── Dataset ──

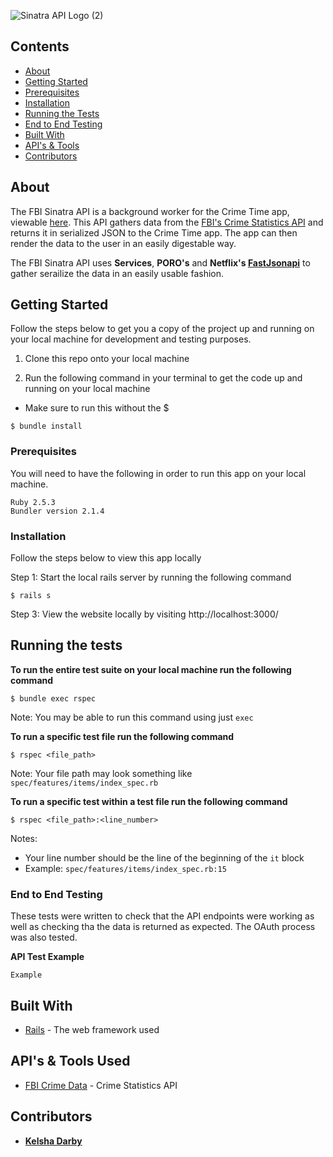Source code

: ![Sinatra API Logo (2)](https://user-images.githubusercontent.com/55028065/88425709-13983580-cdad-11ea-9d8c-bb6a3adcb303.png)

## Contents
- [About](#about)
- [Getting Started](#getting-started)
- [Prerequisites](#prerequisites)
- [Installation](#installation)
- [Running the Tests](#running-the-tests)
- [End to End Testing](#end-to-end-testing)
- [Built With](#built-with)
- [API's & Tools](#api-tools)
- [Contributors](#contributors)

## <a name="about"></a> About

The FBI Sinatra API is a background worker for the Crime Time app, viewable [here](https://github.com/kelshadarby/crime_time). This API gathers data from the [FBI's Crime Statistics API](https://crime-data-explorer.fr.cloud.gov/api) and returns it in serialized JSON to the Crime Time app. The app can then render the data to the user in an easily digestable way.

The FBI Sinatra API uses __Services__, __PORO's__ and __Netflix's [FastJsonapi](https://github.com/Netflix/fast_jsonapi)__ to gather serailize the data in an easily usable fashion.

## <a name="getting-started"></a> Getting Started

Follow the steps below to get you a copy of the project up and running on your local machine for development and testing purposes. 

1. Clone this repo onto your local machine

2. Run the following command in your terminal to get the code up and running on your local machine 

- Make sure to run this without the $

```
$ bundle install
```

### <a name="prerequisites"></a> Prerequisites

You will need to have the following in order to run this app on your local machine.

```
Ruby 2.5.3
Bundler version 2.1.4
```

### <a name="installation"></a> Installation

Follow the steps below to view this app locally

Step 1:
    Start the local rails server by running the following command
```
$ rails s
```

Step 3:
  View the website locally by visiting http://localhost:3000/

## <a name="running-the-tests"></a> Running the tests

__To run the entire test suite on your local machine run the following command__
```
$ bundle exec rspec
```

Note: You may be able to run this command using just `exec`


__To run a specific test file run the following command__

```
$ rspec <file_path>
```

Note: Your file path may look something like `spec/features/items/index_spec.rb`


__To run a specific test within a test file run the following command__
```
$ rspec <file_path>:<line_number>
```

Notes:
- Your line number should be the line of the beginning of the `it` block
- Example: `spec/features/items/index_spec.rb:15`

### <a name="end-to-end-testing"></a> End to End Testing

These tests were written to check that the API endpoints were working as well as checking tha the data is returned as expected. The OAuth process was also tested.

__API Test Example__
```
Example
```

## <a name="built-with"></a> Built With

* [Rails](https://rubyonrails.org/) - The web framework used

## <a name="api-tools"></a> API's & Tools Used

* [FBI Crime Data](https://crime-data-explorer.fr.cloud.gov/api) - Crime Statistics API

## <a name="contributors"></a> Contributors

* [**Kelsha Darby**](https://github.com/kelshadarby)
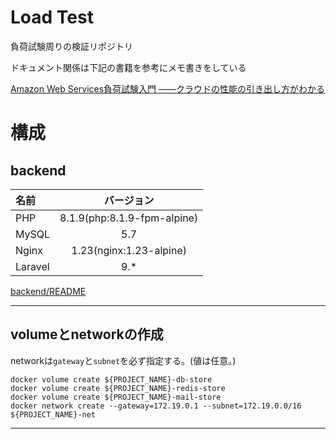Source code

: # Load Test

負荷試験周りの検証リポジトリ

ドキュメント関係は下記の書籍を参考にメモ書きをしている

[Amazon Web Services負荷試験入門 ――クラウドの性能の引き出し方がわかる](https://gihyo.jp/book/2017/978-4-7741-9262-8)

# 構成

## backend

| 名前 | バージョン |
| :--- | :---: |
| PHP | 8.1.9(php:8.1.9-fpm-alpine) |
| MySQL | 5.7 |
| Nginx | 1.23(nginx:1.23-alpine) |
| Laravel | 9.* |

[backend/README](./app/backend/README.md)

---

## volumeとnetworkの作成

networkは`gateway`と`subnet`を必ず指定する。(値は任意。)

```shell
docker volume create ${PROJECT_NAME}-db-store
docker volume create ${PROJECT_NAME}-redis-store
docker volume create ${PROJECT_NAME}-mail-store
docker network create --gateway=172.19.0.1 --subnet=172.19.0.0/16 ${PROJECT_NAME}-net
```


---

───
── Dataset ──

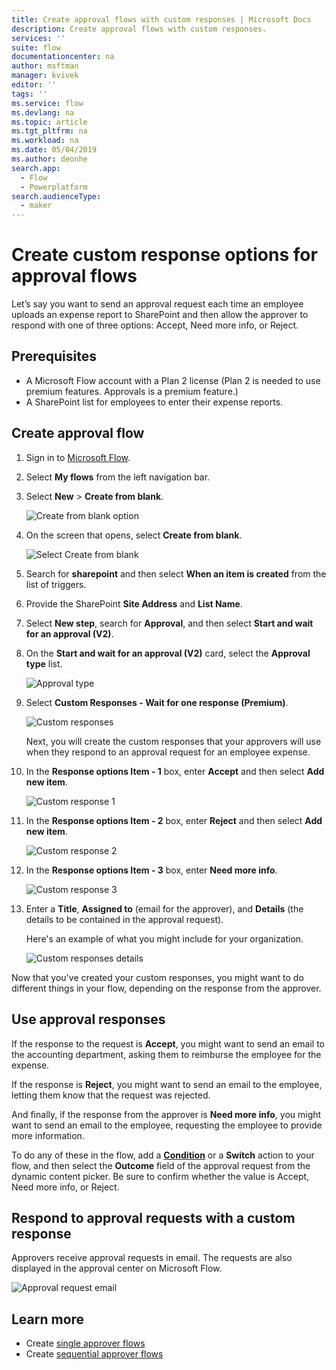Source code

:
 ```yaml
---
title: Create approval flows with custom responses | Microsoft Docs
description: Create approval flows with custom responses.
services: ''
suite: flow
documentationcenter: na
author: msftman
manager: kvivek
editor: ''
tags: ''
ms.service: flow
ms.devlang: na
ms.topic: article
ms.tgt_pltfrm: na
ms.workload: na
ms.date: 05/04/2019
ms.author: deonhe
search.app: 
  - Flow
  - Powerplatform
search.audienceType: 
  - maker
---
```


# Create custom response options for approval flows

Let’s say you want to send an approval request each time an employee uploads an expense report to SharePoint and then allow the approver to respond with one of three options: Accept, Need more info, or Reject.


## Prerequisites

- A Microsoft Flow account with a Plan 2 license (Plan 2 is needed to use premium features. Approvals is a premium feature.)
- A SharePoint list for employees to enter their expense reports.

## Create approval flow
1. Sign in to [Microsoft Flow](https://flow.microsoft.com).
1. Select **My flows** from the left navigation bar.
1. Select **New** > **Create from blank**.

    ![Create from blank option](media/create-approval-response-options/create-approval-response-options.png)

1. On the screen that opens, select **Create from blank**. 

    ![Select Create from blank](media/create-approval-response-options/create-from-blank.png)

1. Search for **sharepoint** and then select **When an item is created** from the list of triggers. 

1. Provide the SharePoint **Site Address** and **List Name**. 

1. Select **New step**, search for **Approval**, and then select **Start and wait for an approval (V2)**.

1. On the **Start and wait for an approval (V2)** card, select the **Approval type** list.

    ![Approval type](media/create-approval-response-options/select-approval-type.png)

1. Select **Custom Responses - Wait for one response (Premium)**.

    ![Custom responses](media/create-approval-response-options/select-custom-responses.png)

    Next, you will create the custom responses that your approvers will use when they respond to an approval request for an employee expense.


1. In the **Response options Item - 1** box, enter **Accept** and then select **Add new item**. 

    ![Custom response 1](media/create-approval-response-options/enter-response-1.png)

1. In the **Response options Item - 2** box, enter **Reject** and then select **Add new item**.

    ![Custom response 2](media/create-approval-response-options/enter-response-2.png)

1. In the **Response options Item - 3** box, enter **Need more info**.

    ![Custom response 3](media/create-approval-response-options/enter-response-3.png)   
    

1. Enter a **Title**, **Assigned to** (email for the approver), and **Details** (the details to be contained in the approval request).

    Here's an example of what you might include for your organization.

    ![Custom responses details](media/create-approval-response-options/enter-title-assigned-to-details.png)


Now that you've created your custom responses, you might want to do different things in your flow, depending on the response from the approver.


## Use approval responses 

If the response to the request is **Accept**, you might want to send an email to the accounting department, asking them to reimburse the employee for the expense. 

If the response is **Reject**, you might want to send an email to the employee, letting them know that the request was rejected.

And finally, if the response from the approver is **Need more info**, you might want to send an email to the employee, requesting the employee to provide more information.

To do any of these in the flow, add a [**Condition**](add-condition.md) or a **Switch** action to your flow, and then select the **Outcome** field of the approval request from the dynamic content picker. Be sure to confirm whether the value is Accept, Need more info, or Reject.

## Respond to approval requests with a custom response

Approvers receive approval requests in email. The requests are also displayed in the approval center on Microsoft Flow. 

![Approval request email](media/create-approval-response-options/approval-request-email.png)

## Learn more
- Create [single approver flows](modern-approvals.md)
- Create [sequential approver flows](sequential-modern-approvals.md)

───

_Task item:_
For every line of the data above that contains "Contributors", copy that line.

_Written answer:_
- [Contributors](#contributors)
## <a name="contributors"></a> Contributors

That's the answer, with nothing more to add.